Mount Arcadia rose like a Titan’s fist from the centre of the Jade Sea, punching through the clouds to reach for the stars. The enormous mountain was composed of seven ringed plateaus that served to stratify the Imperial City built into it. On the topmost plateau of the mountain, beyond sight of mortals, stood the fabled Celestial Palace, home of the Imperial Pantheon. The plateaus below the clouds were studded with gravity-defying spires that glowed with magic, growing more and more packed and less and less impressive the further down the mountain they went, until the city reached sea level. There, it continued to spread outward like tenacious mould, with densely packed buildings crawling over the water and each other, the ramshackle hive impressive in its audacity given the basic building materials and lack of magical construction to safeguard its inhabitants.
“Bastards,” Shaya Amon muttered as she glared at the distant heights of the Empire.

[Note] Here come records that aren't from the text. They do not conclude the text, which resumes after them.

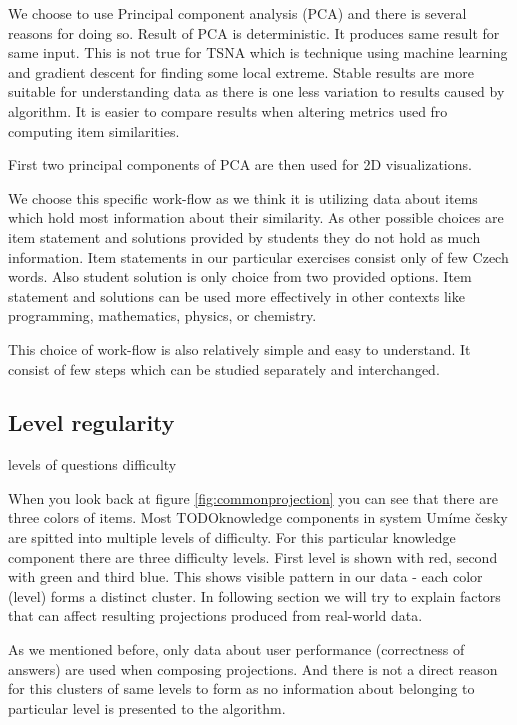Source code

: \documentclass[
  digital, %
  table,   %
  nolof,     %
  nolot,     %
  nocover
]{fithesis3}
\begin{document}
We choose to use Principal component analysis (PCA) and there is several
reasons for doing so. Result of PCA is deterministic. It produces same
result for same input. This is not true for TSNA which is technique
using machine learning and gradient descent for finding some local
extreme. Stable results are more suitable for understanding data as
there is one less variation to results caused by algorithm. It is easier
to compare results when altering metrics used fro computing item
similarities.

First two principal components of PCA are then used for 2D
visualizations.


We choose this specific work-flow as we think it is utilizing data about
items which hold most information about their similarity. As other
possible choices are item statement and solutions provided by students
they do not hold as much information. Item statements in our particular
exercises consist only of few Czech words. Also student solution is only
choice from two provided options. Item statement and solutions can be
used more effectively in other contexts like programming, mathematics,
physics, or chemistry.

This choice of work-flow is also relatively simple and easy to
understand. It consist of few steps which can be studied separately and
interchanged.

\subsection{Level regularity}\label{level-regularity}

levels of questions difficulty

When you look back at figure \ref{fig:commonprojection} you can see that
there are three colors of items. Most TODOknowledge components in system
Umíme česky are spitted into multiple levels of difficulty. For this
particular knowledge component there are three difficulty levels. First
level is shown with red, second with green and third blue. This shows
visible pattern in our data - each color (level) forms a distinct
cluster. In following section we will try to explain factors that can
affect resulting projections produced from real-world data.

As we mentioned before, only data about user performance (correctness of
answers) are used when composing projections. And there is not a direct
reason for this clusters of same levels to form as no information about
belonging to particular level is presented to the algorithm.
\end{document}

The inhumanly tall, horned girl stood alongside her younger brother upon a dilapidated wooden roof in the ever-growing slum district known as “The Blight.” The impossible heights of Mount Arcadia were limned in faint silver as they blocked the moon, but the slums were still faintly illuminated from the magical light bleeding down from the upper districts—the territorial colour-codes of the nobles above turning into a bruised riot of light down below. The Blight’s permanent stench of rotting fish clung to everything like a drunken lover.
Damp wood groaned as Shaya crouched, doing her best to ensure her long, lanky limbs didn’t stick out over the edge of the building. A street cat hissed at her from the opposite corner, asserting dominance over the territory and the dead snake it hunched over. She shot it a glare and it quieted. She turned away from the cat, her own golden, feline eyes scanning the streets and alleys for signs of trouble.

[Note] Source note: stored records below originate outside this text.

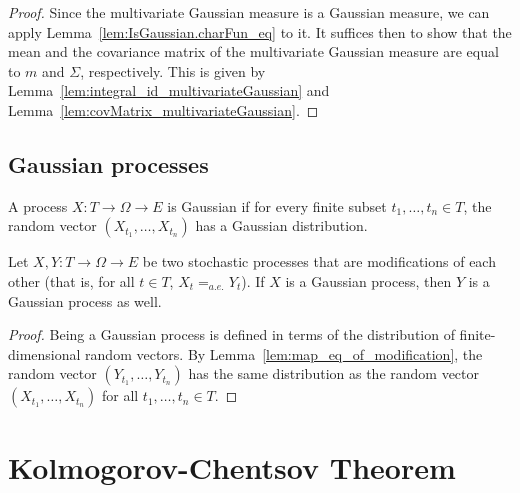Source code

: \begin{proof}\leanok
Since the multivariate Gaussian measure is a Gaussian measure, we can apply Lemma~\ref{lem:IsGaussian.charFun_eq} to it.
It suffices then to show that the mean and the covariance matrix of the multivariate Gaussian measure are equal to $m$ and $\Sigma$, respectively.
This is given by Lemma~\ref{lem:integral_id_multivariateGaussian} and Lemma~\ref{lem:covMatrix_multivariateGaussian}.
\end{proof}


\section{Gaussian processes}
\label{sec:gaussian_processes}

\begin{definition}\label{def:IsGaussianProcess}
  \mathlibok
A process $X : T \to \Omega \to E$ is Gaussian if for every finite subset $t_1, \ldots, t_n \in T$, the random vector $(X_{t_1}, \ldots, X_{t_n})$ has a Gaussian distribution.
\end{definition}


\begin{lemma}\label{lem:isGaussianProcess_of_modification}
  \mathlibok
Let $X, Y : T \to \Omega \to E$ be two stochastic processes that are modifications of each other (that is, for all $t \in T$, $X_t =_{a.e.} Y_t$).
If $X$ is a Gaussian process, then $Y$ is a Gaussian process as well.
\end{lemma}

\begin{proof}\leanok
Being a Gaussian process is defined in terms of the distribution of finite-dimensional random vectors.
By Lemma~\ref{lem:map_eq_of_modification}, the random vector $(Y_{t_1}, \ldots, Y_{t_n})$ has the same distribution as the random vector $(X_{t_1}, \ldots, X_{t_n})$ for all $t_1, \ldots, t_n \in T$.
\end{proof}


\chapter{Kolmogorov-Chentsov Theorem}
\label{chap:kolmogorov_chentsov}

“While I appreciate your audacity on Mom’s anniversary more than the brooding it brings out in you,” Relios stated from beside her, her brother’s cynicism at odds with how young his voice still was, “can we look through our hard-earned loot? My skin’s still crawling from the mage’s wards.”
“Alright, Rel.” Shaya sighed, but didn’t push back.
He wasn’t even ten years old when their family was destroyed; far too young to remember how good they should have had it. They were the children of Phaedra Amon, one of the Empire’s greatest heroes from the last War of Succession. Their mom was made a saint after she died in battle against a Titan and its spawn, preventing it from overrunning the Archon’s armies and plenty of villages too. Only Shaya carried the weight of that potential with her—the weight of what could have been.
And what she still hoped to become, despite what the Empire had done to them because of their other mother. The one no one ever spoke of. Barely even thought of.
Devi Amon. Heretic. Traitor.
Shaya’s calloused, clawed fingers undid the knot with smooth motions despite the heavy scar tissue on them and the poor light. As she finished with the bag, her young brother crouched down across from her.
“What do you think, Rel?” She kept her deep voice a whisper. “Anything worth stashing for ourselves before we show this haul to the boss?”
Small, delicate hands rummaged through the bag, pulling out the occasional brass orb or rune-etched gemstone to examine with golden, feline eyes that matched her own.
Relios, several years her junior, was still an adolescent, yet to hit the growth spurt that had turned her into an awkward giant. “I think these gemstones are probably the most valuable and easiest to hide from the gang. It’s a great haul, I can’t believe our luck.”
His voice cracked a little in his excitement, and Shaya saw her brother flinch in embarrassment. She ruffled his dark hair with a grin, knowing he hated it as much as his changing voice. “Well then, let’s keep a gemstone each—for good luck.”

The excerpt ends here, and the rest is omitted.